1. An electron gun for emitting a modulated high power electron beam comprising:
an evacuated envelope having an output end;
a photocathode disposed in said envelope for emitting electrons in response to the exposure to light;
an anode positioned between said photocathode and said output end for accelerating electrons emitted by said photocathode;
potential means interconnected between said anode and said photocathode for maintaining said anode electrostatically positive relative to said photocathode;
a first laser providing a first laser beam at a first frequency illuminating said photocathode, and
a second laser providing a second laser beam at a second frequency illuminating said photocathode at the same time, said first frequency differing from said second frequency by a beat frequency, whereby said photocathode provides said electron beam of electrons in which the electrons are spatially bunched in accordance with said beat frequency,
said anode being annular and having a central aperture for passing said electron beam, said anode including an electrically conductive mesh screen positioned over said aperture,
said beat frequency being between 50 MHz and 100 GHz, the spacing between said photocathode and said anode being between 0.5 cm and 2 cm, and said potential means providing a potential difference between said photocathode and said anode of between 50 kV and 100 kV.
2. An electron gun as set forth in claim 1 wherein said anode and said potential means constitute, in part, a first accelerator, said electron gun further comprising a second accelerator disposed between said anode and said output for further accelerating the electrons in said beam.
3. An electron gun as set forth in claim 1 wherein the power density of said first laser beam incident on said photocathode is substantially equal to the power density of said second laser beam incident on said photocathode whereby said electron beam is substantially one hundred percent modulated at said beat frequency.
4. An electron gun as set forth in claim 1 wherein said photocathode is semitransparent and has a light-receiving side and a photoemissive side facing said anode.
5. An electron gun as set forth in claim 4 further comprising a dichroic mirror having the property that it passes light at said first frequency and reflects light at said frequency.
6. An electron gun as set forth in claim 5 wherein said first and second lasers are arranged to provide beams intersecting at a right angle at said mirror, said mirror being arranged at a 45° angle with respect to each beam whereby said beams are caused to become coincidental.
7. An electron gun as set forth in claim 1 wherein said first laser and said second laser are continuous wave lasers.
8. An electron gun as set forth in claim 4 wherein said first laser and said second laser are pulsed lasers.
9. An electron gun as set forth in claim 1 wherein said photocathode is mounted on a shaped electrode for focusing said electron beam.
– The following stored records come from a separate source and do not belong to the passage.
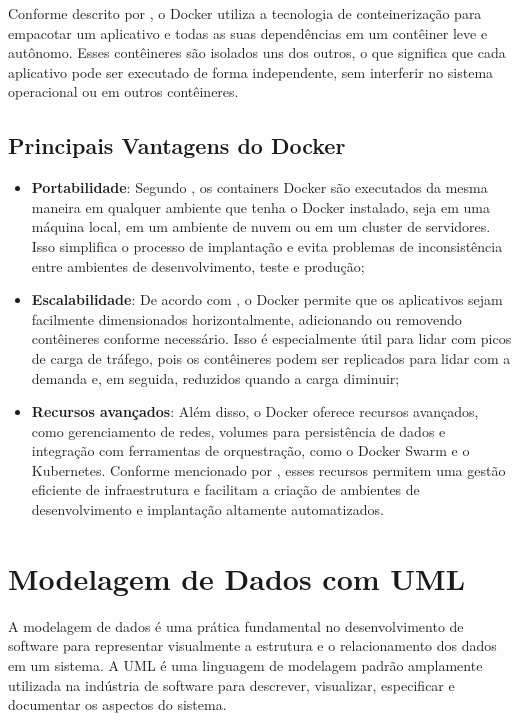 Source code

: Conforme descrito por \cite{Boettiger2015}, o Docker utiliza a tecnologia de conteinerização para empacotar um aplicativo e todas as suas dependências em um contêiner leve e
autônomo. Esses contêineres são isolados uns dos outros, o que significa que cada aplicativo
pode ser executado de forma independente, sem interferir no sistema operacional ou em outros
contêineres.

\subsection{Principais Vantagens do Docker}

\begin{itemize}
    \item \textbf{Portabilidade}: Segundo \cite{turner2019docker}, os containers Docker são executados da mesma maneira em qualquer ambiente que tenha o Docker instalado, seja em uma máquina local, em um ambiente de nuvem ou em um cluster de servidores. Isso simplifica o processo de implantação e evita problemas de inconsistência entre ambientes de desenvolvimento, teste e produção;

    \item \textbf{Escalabilidade}: De acordo com \cite{Muller2018}, o Docker permite que os aplicativos sejam facilmente dimensionados horizontalmente, adicionando ou removendo contêineres conforme necessário. Isso é especialmente útil para lidar com picos de carga de tráfego, pois os contêineres podem ser replicados para lidar com a demanda e, em seguida, reduzidos quando a carga diminuir;

    \item \textbf{Recursos avançados}: Além disso, o Docker oferece recursos avançados, como gerenciamento de redes, volumes para persistência de dados e integração com ferramentas de orquestração, como o Docker Swarm e o Kubernetes. Conforme mencionado por \cite{Matsumoto2017}, esses recursos permitem uma gestão eficiente de infraestrutura e facilitam a criação de ambientes de desenvolvimento e implantação altamente automatizados.
\end{itemize}

\section{Modelagem de Dados com UML}

A modelagem de dados é uma prática fundamental no desenvolvimento de software para
representar visualmente a estrutura e o relacionamento dos dados em um sistema. A UML é uma
linguagem de modelagem padrão amplamente utilizada na indústria de software para descrever,
visualizar, especificar e documentar os aspectos do sistema.


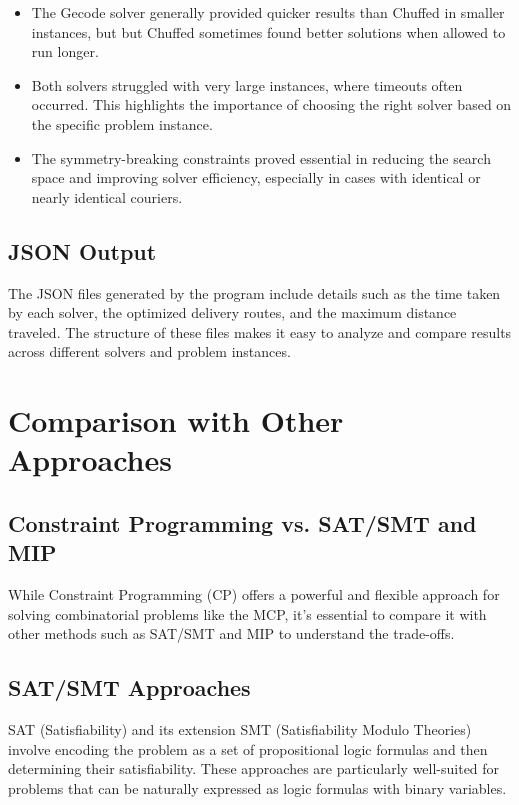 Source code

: \documentclass{article}
\begin{document}
\begin{itemize}
    \item The Gecode solver generally provided quicker results than Chuffed in smaller instances, but    but Chuffed sometimes found better solutions when allowed to run longer.
    \item Both solvers struggled with very large instances, where timeouts often occurred. This highlights the importance of choosing the right solver based on the specific problem instance.
    \item The symmetry-breaking constraints proved essential in reducing the search space and improving solver efficiency, especially in cases with identical or nearly identical couriers.
\end{itemize}

\subsection{JSON Output}

The JSON files generated by the program include details such as the time taken by each solver, the optimized delivery routes, and the maximum distance traveled. The structure of these files makes it easy to analyze and compare results across different solvers and problem instances.

\section{Comparison with Other Approaches}

\subsection{Constraint Programming vs. SAT/SMT and MIP}

While Constraint Programming (CP) offers a powerful and flexible approach for solving combinatorial problems like the MCP, it's essential to compare it with other methods such as SAT/SMT and MIP to understand the trade-offs.

\subsection{SAT/SMT Approaches}

SAT (Satisfiability) and its extension SMT (Satisfiability Modulo Theories) involve encoding the problem as a set of propositional logic formulas and then determining their satisfiability. These approaches are particularly well-suited for problems that can be naturally expressed as logic formulas with binary variables.
\end{document}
10. An electron gun as set forth in claim 1 wherein said conductive screen covers the inlet side of the aperture in said anode.
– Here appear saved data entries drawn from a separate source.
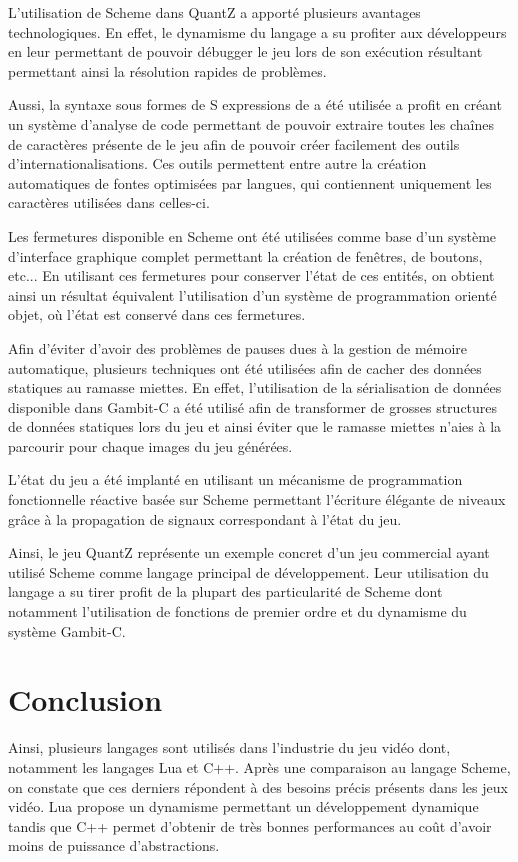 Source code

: \documentclass[12pt,oneside,letterpaper,francais]{book}
\begin{document}
L'utilisation de Scheme dans QuantZ a apporté plusieurs avantages
technologiques. En effet, le dynamisme du langage a su profiter aux
développeurs en leur permettant de pouvoir débugger le jeu lors de son
exécution résultant permettant ainsi la résolution rapides de
problèmes.

Aussi, la syntaxe sous formes de S expressions de a été utilisée a
profit en créant un système d'analyse de code permettant de pouvoir
extraire toutes les chaînes de caractères présente de le jeu afin de
pouvoir créer facilement des outils d'internationalisations. Ces
outils permettent entre autre la création automatiques de fontes
optimisées par langues, qui contiennent uniquement les caractères
utilisées dans celles-ci.

Les fermetures disponible en Scheme ont été utilisées comme base d'un
système d'interface graphique complet permettant la création de
fenêtres, de boutons, etc... En utilisant ces fermetures pour
conserver l'état de ces entités, on obtient ainsi un résultat
équivalent l'utilisation d'un système de programmation orienté objet,
où l'état est conservé dans ces fermetures.

Afin d'éviter d'avoir des problèmes de pauses dues à la gestion de
mémoire automatique, plusieurs techniques ont été utilisées afin de
cacher des données statiques au ramasse miettes. En effet,
l'utilisation de la sérialisation de données disponible dans Gambit-C
a été utilisé afin de transformer de grosses structures de données
statiques lors du jeu et ainsi éviter que le ramasse miettes n'aies à
la parcourir pour chaque images du jeu générées.

L'état du jeu a été implanté en utilisant un mécanisme de
programmation fonctionnelle réactive basée sur Scheme permettant
l'écriture élégante de niveaux grâce à la propagation de signaux
correspondant à l'état du jeu.

Ainsi, le jeu QuantZ représente un exemple concret d'un jeu commercial
ayant utilisé Scheme comme langage principal de développement. Leur
utilisation du langage a su tirer profit de la plupart des
particularité de Scheme dont notamment l'utilisation de fonctions de
premier ordre et du dynamisme du système Gambit-C.

\section{Conclusion}
Ainsi, plusieurs langages sont utilisés dans l'industrie du jeu vidéo
dont, notamment les langages Lua et C++. Après une comparaison au
langage Scheme, on constate que ces derniers répondent à des besoins
précis présents dans les jeux vidéo. Lua propose un dynamisme
permettant un développement dynamique tandis que C++ permet d'obtenir
de très bonnes performances au coût d'avoir moins de puissance
d'abstractions.
\end{document}
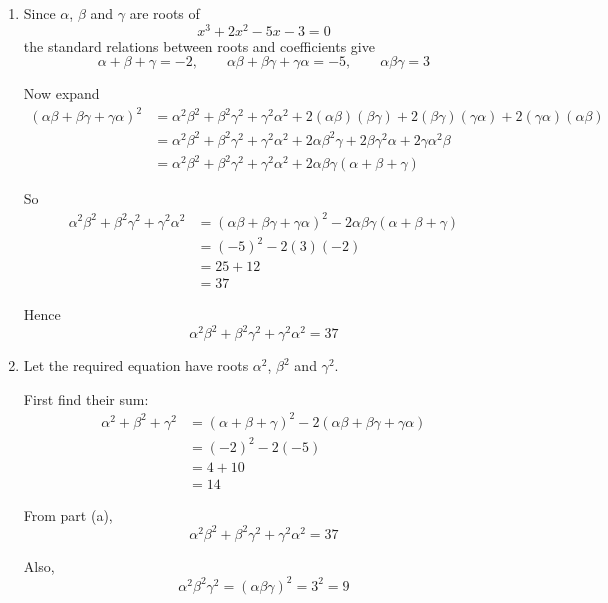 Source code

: \documentclass[leqno]{article}
\begin{document}
\begin{enumerate}[
  label=\textbf{\arabic*.},
  leftmargin=*,
  topsep=0pt,
  partopsep=0pt,
  parsep=0pt
]
\vspace*{10pt}

\begin{tcolorbox}[colback=white, colframe=scarlet, title={\textbf{Solution}}, breakable, grow to left by=6mm, grow to right by=10mm]
\begin{enumerate}[label=\textbf{(\alph*)}]
  \item Since $\alpha$, $\beta$ and $\gamma$ are roots of
\[
x^3+2x^2-5x-3=0
\]
the standard relations between roots and coefficients give
\[
\alpha+\beta+\gamma=-2,\qquad \alpha\beta+\beta\gamma+\gamma\alpha=-5,\qquad \alpha\beta\gamma=3
\]

Now expand
\begin{align*}
(\alpha\beta+\beta\gamma+\gamma\alpha)^2
&=\alpha^2\beta^2+\beta^2\gamma^2+\gamma^2\alpha^2
   +2(\alpha\beta)(\beta\gamma)+2(\beta\gamma)(\gamma\alpha)+2(\gamma\alpha)(\alpha\beta)\\
&=\alpha^2\beta^2+\beta^2\gamma^2+\gamma^2\alpha^2
   +2\alpha\beta^2\gamma+2\beta\gamma^2\alpha+2\gamma\alpha^2\beta\\
&=\alpha^2\beta^2+\beta^2\gamma^2+\gamma^2\alpha^2
   +2\alpha\beta\gamma(\alpha+\beta+\gamma)
\end{align*}

So
\begin{align*}
\alpha^2\beta^2+\beta^2\gamma^2+\gamma^2\alpha^2
&=(\alpha\beta+\beta\gamma+\gamma\alpha)^2-2\alpha\beta\gamma(\alpha+\beta+\gamma)\\
&=(-5)^2-2(3)(-2)\\
&=25+12\\
&=37
\end{align*}

Hence
\[
\alpha^2\beta^2+\beta^2\gamma^2+\gamma^2\alpha^2=37
\]

  \item Let the required equation have roots $\alpha^2$, $\beta^2$ and $\gamma^2$.

First find their sum:
\begin{align*}
\alpha^2+\beta^2+\gamma^2
&=(\alpha+\beta+\gamma)^2-2(\alpha\beta+\beta\gamma+\gamma\alpha)\\
&=(-2)^2-2(-5)\\
&=4+10\\
&=14
\end{align*}

From part (a),
\[
\alpha^2\beta^2+\beta^2\gamma^2+\gamma^2\alpha^2=37
\]

Also,
\[
\alpha^2\beta^2\gamma^2=(\alpha\beta\gamma)^2=3^2=9
\]


\end{enumerate}
\end{tcolorbox}
\end{enumerate}
\end{document}
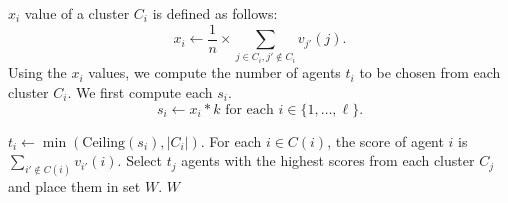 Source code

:\documentclass[letterpaper]{article}
\begin{document}
\begin{algorithm}[ht!]
\begin{algorithmic}[1]
		 \STATE $x_i$ value of a cluster $C_i$ is defined as follows:
			 \[x_i\longleftarrow \frac{1}{n} \times \sum_{j\in C_i, j'\notin C_i}v_{j'}(j).\] 
			 \STATE Using the $x_i$ values, we compute the number of agents $t_i$ to be chosen from each cluster $C_i$. We first compute each $s_i$.
 \[s_i\longleftarrow x_i * k \text{ for each } i\in \{1,\ldots, \ell\}.\] 
	
			
			 			 \STATE $t_i \longleftarrow \min(\text{Ceiling}{(s_i)}, |C_i|)$.
			 			 \ENDFOR
				\STATE For each $i\in C(i)$, the score of agent $i$ is 
				 $\sum_{i'\notin C(i)}v_{i'}(i).$
				 \STATE Select $t_j$ agents with the highest scores from each cluster $C_j$ and place them in set $W$.
			\RETURN $W$		
		 \end{algorithmic}
		\end{algorithm}
\end{document}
This invention relates generally to particle beams and, more specifically, to an electron gun and a method for providing a modulated electron beam.
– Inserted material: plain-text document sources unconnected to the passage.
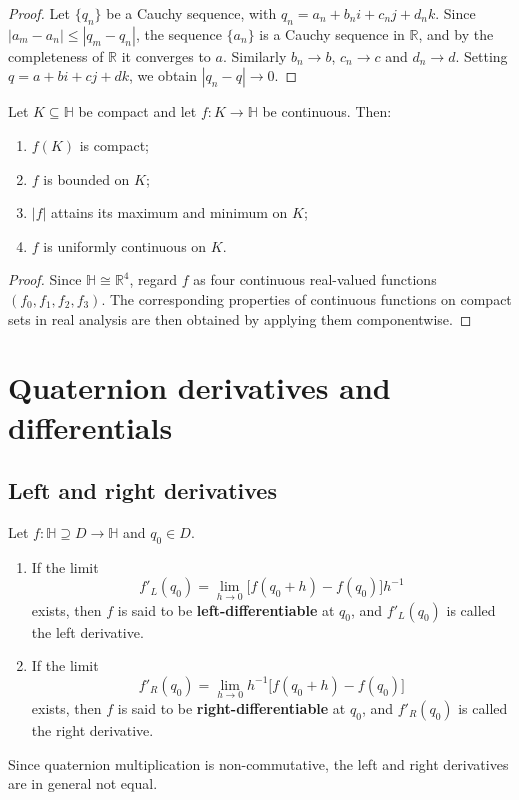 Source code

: \begin{proof}
Let $\{q_n\}$ be a Cauchy sequence, with $q_n=a_n+b_ni+c_nj+d_nk$. Since $|a_m-a_n|\le |q_m-q_n|$, the sequence $\{a_n\}$ is a Cauchy sequence in $\mathbb{R}$, and by the completeness of $\mathbb{R}$ it converges to $a$. Similarly $b_n\to b$, $c_n\to c$ and $d_n\to d$. Setting $q=a+bi+cj+dk$, we obtain $|q_n-q|\to 0$.
\end{proof}

\begin{theorem}\label{thm:q_continuous_compact}
Let $K\subseteq\mathbb{H}$ be compact and let $f:K\to\mathbb{H}$ be continuous. Then:
\begin{enumerate}[label=(\roman*)]
    \item $f(K)$ is compact;
    \item $f$ is bounded on $K$;
    \item $|f|$ attains its maximum and minimum on $K$;
    \item $f$ is uniformly continuous on $K$.
\end{enumerate}
\end{theorem}

\begin{proof}
Since $\mathbb{H}\cong\mathbb{R}^4$, regard $f$ as four continuous real-valued functions $(f_0,f_1,f_2,f_3)$. The corresponding properties of continuous functions on compact sets in real analysis are then obtained by applying them componentwise.
\end{proof}

\section{Quaternion derivatives and differentials}

\subsection{Left and right derivatives}

\begin{definition}\label{def:q_derivative_left_right}
Let $f:\mathbb{H}\supseteq D\to\mathbb{H}$ and $q_0\in D$.
\begin{enumerate}[label=(\roman*)]
    \item If the limit
    \[
    f'_L(q_0)=\lim_{h\to 0}\bigl[f(q_0+h)-f(q_0)\bigr]h^{-1}
    \]
    exists, then $f$ is said to be \textbf{left-differentiable} at $q_0$, and $f'_L(q_0)$ is called the left derivative.
    \item If the limit
    \[
    f'_R(q_0)=\lim_{h\to 0}h^{-1}\bigl[f(q_0+h)-f(q_0)\bigr]
    \]
    exists, then $f$ is said to be \textbf{right-differentiable} at $q_0$, and $f'_R(q_0)$ is called the right derivative.
\end{enumerate}
Since quaternion multiplication is non-commutative, the left and right derivatives are in general not equal.
\end{definition}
Electron beams used for radio frequency (RF) power generation are frequently bunched spatially. Examples of devices requiring a spatially bunched electron beam to provide an electomagnetic radiation output because of the relativistic effect of electrons (the negative mass instability of relativistic electrons) are the free electron laser, which provides an optical output, and the gyrotron, which has a microwave output. High frequency RF power sources are of interest to the military for communication and directed energy weapons. Additionally, such a power source is also of interest to the fusion community for electron-cyclotron resonance heating. For example, a high power microwave output could render inoperative local control electronics, such as in a directed missile incorporating a sophisticated guidance system, resulting in loss of the guidance capability. Heretofore, sophisticated electron bunching techniques had to be employed and, in the cases of the free electron laser and gyrotron, components for effecting the bunching of the electrons might be integrated within the already extremely complex traveling wave generation part of the free electron laser or gyrotron.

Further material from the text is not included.